Paralelo 38

Según pensaba mi padre, la guerra de Corea, la de los años 50, habría sido, sin una más, la primera de la postguerra mundial, a la que, según él, tendrían que seguir otras muchas, así, indefinidamente, en razón de la demanda de la industria armamentística y su expresión política, esto es, la política exterior de las superpotencias de aquel mundo bipolar.
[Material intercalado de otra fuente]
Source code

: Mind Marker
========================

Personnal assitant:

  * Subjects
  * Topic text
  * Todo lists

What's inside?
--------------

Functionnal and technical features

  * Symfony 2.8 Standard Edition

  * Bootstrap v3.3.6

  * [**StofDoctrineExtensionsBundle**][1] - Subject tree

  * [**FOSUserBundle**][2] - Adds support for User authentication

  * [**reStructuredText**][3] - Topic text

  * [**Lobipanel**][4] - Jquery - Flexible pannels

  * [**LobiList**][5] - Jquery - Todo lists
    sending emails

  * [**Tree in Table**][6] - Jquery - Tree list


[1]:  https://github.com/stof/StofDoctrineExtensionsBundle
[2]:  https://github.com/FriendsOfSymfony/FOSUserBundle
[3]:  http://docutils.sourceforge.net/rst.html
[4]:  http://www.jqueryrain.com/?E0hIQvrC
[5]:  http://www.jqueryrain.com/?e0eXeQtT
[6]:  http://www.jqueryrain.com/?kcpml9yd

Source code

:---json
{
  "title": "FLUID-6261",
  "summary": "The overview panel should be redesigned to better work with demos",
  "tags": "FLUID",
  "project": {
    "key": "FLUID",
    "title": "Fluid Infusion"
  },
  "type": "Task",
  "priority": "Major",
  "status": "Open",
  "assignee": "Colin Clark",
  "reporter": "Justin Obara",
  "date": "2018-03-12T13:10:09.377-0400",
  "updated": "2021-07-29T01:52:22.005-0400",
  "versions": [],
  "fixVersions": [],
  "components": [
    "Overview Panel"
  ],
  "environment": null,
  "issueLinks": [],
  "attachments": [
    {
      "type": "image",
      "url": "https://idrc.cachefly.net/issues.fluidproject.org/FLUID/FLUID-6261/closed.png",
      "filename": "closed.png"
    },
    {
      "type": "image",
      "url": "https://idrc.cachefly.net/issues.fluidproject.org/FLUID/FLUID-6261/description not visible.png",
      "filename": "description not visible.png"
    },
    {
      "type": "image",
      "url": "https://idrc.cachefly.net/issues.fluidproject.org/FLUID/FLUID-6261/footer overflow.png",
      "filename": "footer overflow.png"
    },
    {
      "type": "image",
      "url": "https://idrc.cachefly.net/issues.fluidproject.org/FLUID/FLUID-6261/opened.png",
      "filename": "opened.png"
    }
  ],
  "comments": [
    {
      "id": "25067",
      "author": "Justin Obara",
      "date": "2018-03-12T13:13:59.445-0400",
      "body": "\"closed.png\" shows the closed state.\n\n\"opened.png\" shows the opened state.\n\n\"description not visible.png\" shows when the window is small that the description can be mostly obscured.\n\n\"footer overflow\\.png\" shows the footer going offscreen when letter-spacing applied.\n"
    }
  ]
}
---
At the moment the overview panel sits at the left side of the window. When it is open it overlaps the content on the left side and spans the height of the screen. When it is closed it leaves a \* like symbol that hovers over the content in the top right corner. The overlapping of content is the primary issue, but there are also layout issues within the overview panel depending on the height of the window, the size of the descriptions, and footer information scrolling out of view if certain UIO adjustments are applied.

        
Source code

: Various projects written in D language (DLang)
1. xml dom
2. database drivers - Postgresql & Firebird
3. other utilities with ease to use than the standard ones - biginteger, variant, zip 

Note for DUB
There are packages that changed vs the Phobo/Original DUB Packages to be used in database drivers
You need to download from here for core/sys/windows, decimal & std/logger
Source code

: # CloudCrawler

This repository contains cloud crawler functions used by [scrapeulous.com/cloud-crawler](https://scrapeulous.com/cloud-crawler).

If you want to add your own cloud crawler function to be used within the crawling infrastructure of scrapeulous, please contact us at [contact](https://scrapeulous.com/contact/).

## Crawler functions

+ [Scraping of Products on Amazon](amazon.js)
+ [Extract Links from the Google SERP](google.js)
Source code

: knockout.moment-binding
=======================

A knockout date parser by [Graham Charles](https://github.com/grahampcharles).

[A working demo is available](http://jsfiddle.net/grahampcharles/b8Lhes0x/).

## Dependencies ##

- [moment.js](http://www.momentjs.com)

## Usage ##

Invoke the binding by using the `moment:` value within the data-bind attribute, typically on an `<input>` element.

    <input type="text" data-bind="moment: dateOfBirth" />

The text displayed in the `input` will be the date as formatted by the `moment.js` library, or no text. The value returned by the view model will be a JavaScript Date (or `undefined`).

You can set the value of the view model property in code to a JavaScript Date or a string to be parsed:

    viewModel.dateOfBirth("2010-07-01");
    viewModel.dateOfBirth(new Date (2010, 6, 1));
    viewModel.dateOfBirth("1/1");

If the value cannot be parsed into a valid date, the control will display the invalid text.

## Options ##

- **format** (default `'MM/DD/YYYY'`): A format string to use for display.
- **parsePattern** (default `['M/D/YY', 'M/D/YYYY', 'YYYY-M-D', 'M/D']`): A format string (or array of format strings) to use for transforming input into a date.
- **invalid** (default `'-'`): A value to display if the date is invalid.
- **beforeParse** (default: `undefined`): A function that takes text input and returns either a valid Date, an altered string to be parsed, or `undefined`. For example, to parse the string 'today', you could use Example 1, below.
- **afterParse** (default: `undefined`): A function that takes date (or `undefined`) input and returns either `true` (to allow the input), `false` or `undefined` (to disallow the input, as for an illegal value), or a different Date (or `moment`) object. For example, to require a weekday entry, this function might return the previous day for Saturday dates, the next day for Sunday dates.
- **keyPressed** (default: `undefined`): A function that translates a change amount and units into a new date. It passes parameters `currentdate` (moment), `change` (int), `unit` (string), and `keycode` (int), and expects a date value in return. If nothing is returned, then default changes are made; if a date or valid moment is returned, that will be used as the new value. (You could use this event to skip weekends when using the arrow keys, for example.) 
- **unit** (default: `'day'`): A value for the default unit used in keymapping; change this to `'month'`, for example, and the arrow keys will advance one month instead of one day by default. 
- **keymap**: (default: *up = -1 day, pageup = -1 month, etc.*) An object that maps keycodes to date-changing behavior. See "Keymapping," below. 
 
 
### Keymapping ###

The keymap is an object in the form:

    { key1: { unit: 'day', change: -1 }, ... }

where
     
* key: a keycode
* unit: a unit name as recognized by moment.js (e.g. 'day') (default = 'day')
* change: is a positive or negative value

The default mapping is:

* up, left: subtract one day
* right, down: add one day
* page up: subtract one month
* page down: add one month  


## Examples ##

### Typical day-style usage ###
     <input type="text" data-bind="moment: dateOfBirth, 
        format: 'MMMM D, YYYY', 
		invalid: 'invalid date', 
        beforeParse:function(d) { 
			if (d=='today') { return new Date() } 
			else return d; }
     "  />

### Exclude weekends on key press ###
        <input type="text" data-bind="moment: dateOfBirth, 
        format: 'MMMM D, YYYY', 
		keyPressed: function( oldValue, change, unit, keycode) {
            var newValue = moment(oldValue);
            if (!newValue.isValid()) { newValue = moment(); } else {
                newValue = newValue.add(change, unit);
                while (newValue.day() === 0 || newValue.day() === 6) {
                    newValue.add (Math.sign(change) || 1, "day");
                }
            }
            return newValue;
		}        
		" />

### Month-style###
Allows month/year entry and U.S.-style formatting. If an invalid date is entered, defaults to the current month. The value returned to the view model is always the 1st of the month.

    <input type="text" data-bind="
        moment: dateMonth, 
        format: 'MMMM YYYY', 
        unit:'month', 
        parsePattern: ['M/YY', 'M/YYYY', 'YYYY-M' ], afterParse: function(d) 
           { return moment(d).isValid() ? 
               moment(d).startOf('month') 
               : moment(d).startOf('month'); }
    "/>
Los niños de mi generación seguíamos con no poco apasionamiento las mudanzas de aquel subibaja estratégico que lo mismo acorralaba a los “buenos” (para nosotros, ni que decir tiene, los del Sur) que conseguía, de la mano del mítico Mac Arthur, devolverles la pelota hasta ese límite imposible que era el paralelo 38, cuya latitud, tan próxima a la nuestra, nos acercaba imaginariamente aquel conflicto terrible del que volvieron zumbados a los EEUU miles de soldados y sobre el que el gran Picasso trató de repetir, sin gran éxito, la fortuna de su “Guernica”. Aún recuerdo el sinvivir que nos proporcionaba aquel subibaja, la vaga imagen de Truman deponiendo a Mac Arthur y, en fin, la inolvidable barrera levadiza, con guardias a cada lado, de Panmunjón y los casetones de madera en que se reunían los negociadores de la paz. Al menos para un decenio de belicosas películas dio aquella odisea en que acendramos nuestro esencial maniqueísmo los niños de mi controvertida generación, todavía bajo la sombra nefanda de una guerra mundial que había concluido tan estrepitosamente en la masacre atómica.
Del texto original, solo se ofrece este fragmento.